Como não quisemos queimar estas, outras e porventura todas as reservas de energia acumuladas no corpo, fizemos a subida a bordo de um elegantíssimo e ultra rápido funicular… durante 6 a 7 minutos a única questão era: os meus ouvidos resistirão aos gritos do mulherio e do Pedro Coelho caso o cabo de aço se desfaça em pó? A viagem no Funicular de Santa Luzia é a mais longa de todos os funiculares do país, com os seus 650 metros, e correu muito bem!!!

Estamos agora em condições de dar inicio ao percurso…

Com inicio e fim junto ao templo de Santa Luzia, é um percurso de pequena rota, circular, por caminhos tradicionais, com uma distância aproximada de 11 km, com um nível de dificuldade baixo e cuja duração será, em ritmo de passeio, cerca de 3 horas. Se forem adeptos de Geocaching, poderão ao logo do trilho encontrar alguns “tesouros”. Os principais pontos de interesse do percurso são: Templo de Santa Luzia, Canos de água, S. Mamede, Aldeia velha, Alto do Frade e Casinha do Radar.

Como tem sido habitual nas caminhadas realizadas por esse mundo, de portugal, fora… a presença de um canito forasteiro é quase obrigatória (!) ainda não tinhamos aquecido já o, apelidado, Max, o canídeo de raça tropa, andava aos pulos por entre os caminhantes tentando chamar a atenção… (não, não era do Pedro Coelho!!!) da mui linda Chica, também essa, presença habitual nas marchas do grupo.

E caminhando, caminhando, montes fora, eis que chega a hora de restabelecer as energias não nos vá dar o “fanico”… estavamos em S. Mamede. Como a organização não deixa nada ao acaso, no ano da serpente, eis um belo exemplar, uma pitón anã do Burkina Faso… para que o ano que enfrentamos corra pelo melhor. Mas se o ano pode correr bem… quem correu melhor foram as damas do grupo. (Não, o Pedro Coelho não correu… que chatos!!!)

Com belas paisagens pelo percurso, nem se sentem os quilometros a passar e rapidamente chegamos à “Casa dos Aviões”, que apesar do perigo que oferece subir à torre de control, a excelência das vista, faz valer a pena arriscar levar com um pedaço de cimento vindo do tecto…

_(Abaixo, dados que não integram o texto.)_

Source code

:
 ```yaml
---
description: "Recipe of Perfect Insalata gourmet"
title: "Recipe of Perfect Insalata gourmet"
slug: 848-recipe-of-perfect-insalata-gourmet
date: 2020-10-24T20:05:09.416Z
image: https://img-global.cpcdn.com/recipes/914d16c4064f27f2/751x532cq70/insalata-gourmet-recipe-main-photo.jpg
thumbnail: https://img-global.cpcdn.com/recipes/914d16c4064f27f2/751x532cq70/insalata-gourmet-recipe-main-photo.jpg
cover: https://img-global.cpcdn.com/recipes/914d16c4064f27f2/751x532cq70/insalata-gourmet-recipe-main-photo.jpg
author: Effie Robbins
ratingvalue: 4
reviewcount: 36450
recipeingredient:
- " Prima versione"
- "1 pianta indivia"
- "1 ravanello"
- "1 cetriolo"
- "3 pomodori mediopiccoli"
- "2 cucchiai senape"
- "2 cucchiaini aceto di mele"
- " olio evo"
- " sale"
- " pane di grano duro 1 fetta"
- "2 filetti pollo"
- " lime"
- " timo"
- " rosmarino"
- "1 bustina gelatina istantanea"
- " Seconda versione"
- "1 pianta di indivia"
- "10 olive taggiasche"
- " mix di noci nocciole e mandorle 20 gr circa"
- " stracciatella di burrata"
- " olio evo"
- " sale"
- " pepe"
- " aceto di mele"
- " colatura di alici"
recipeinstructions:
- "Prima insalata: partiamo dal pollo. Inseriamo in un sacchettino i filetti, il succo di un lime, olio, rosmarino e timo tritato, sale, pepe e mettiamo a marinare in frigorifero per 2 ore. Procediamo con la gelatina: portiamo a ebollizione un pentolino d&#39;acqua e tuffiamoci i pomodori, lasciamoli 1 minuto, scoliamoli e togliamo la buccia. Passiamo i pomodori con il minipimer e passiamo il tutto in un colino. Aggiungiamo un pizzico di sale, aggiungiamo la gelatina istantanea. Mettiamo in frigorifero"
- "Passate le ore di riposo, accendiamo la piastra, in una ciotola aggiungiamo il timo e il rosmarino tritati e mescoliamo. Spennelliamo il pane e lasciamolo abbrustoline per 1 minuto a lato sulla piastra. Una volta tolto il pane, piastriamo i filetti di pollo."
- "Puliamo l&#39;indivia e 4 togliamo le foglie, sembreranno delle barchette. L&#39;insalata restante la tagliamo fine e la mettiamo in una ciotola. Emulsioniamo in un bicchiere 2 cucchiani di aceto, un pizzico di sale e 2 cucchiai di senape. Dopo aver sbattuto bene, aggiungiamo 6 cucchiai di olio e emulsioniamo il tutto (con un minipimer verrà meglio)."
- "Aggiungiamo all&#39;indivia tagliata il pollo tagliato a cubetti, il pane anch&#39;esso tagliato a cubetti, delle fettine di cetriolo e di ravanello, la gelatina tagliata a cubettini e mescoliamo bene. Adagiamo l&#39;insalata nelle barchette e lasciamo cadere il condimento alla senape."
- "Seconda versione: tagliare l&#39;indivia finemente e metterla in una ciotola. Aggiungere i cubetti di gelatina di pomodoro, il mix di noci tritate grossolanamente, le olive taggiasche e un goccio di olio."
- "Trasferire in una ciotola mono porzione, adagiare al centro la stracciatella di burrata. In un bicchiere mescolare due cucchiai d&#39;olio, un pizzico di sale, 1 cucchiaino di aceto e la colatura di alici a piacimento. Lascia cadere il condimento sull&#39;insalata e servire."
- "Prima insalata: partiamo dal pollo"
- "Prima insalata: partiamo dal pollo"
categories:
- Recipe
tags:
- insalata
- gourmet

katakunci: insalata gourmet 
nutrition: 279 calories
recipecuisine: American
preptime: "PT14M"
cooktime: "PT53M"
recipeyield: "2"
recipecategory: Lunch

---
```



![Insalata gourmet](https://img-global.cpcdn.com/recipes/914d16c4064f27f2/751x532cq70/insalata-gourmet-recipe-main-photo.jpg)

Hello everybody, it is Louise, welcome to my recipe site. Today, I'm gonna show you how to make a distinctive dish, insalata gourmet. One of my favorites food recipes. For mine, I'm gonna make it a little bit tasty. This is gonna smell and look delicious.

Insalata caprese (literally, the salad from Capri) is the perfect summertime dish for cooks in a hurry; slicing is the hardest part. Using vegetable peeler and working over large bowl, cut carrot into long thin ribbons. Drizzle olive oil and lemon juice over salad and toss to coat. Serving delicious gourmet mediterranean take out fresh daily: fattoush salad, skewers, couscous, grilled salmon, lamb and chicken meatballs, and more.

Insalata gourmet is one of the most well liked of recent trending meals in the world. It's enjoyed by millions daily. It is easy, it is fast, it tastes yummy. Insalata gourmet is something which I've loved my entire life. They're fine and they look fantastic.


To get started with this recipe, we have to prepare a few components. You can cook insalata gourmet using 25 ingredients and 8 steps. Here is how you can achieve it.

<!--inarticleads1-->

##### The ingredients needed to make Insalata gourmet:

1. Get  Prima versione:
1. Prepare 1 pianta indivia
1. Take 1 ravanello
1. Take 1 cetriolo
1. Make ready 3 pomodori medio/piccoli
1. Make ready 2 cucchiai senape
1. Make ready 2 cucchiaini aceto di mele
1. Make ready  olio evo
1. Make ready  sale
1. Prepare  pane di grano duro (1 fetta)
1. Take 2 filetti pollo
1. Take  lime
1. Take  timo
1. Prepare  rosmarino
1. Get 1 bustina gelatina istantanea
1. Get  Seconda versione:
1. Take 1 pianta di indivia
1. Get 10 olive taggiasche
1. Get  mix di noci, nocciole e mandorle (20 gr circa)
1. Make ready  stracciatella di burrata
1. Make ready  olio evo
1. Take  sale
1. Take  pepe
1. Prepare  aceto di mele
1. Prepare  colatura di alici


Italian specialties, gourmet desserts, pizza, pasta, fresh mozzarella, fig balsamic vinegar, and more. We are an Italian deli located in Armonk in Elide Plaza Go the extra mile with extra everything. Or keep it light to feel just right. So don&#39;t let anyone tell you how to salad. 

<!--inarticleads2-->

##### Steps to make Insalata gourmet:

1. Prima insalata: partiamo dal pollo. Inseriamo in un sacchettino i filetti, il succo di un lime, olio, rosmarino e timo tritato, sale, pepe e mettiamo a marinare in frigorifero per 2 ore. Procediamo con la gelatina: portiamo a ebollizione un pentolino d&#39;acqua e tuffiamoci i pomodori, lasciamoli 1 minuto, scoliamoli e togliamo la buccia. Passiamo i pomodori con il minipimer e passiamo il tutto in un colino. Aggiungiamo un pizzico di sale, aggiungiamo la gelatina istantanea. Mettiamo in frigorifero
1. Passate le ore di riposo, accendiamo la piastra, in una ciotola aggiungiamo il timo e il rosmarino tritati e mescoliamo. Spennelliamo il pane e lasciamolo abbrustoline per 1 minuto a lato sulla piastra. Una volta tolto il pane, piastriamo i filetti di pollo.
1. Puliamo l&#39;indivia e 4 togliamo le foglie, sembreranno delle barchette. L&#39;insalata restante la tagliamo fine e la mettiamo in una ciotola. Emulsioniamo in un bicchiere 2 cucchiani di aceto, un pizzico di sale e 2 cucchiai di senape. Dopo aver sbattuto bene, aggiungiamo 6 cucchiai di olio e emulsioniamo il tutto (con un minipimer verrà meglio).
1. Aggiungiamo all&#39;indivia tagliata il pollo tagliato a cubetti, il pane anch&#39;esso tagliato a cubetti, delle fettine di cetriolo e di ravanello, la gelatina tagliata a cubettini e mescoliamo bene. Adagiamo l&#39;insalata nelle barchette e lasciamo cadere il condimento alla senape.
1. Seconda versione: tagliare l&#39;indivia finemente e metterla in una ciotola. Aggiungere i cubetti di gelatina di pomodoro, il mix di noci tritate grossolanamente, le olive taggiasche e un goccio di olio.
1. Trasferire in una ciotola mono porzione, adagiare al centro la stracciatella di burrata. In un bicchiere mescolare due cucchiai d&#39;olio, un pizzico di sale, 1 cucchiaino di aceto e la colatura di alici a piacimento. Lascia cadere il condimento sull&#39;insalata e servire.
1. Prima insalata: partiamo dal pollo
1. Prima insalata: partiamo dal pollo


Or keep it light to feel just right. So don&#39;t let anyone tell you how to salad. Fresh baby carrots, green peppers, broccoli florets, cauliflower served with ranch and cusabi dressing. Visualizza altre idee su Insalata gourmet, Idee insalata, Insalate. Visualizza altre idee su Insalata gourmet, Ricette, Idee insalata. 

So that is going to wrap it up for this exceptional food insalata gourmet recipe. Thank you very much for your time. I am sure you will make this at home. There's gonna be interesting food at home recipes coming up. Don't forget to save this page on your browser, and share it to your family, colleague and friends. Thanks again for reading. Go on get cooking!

Dali até ao final do percurso é sempre a descer… mantendo o nível alto. Passagem pela citânia e final do percurso, ou quase, pois ainda faltam descer umas dezenas valentes de escadas até ao centro da cidade. Aí chegados, podemos validar mais um item, Trilho, OK. Partimos agora para a próxima etapa, não menos importante e com um alto grau de ponderação na análise final… TASCO.

Na realidade deveria ter começado por falar desta parte, ou seja, aquela que ocupou a maior parte do dia!!!

Bem no centro da cidade, encontramos o “Caffe . Bar . Tapas – Liz“, um pequeno espaço, bastante acolhedor e com excelentes condições para a realização de pequenos lanches / convívios… tudo tratado pelo Chef Miguel. A nossa ementa passou por: Tábua de Queijos – selecção de queijo de cabra curado e queijo de ovelha amanteigado; Salada de feijão fradinho; Espetada de enchidos com: chouriça magra, chouriça moura, farinheira e morcela de arroz (produtos caseiros); Tábua de presunto; Tostinhas à Liz (muito bom, ver foto); Caldo verde, Shots de leite-creme… vinhos, sumos e água e café, tudo por, pouco dinheiro!!! Tão pouco que ainda sobrou algum para investir na Casa Natário em Bolas… Excelente nota para o serviço.

Já com o céu coberto com o seu manto negro, regressamos a casa, depois de um dia muito bem passado na companhia de boa gente… para os que se quiserem a aventurar, ficamos à vossa espera numa próxima caminhada… até lá… bons trilhos.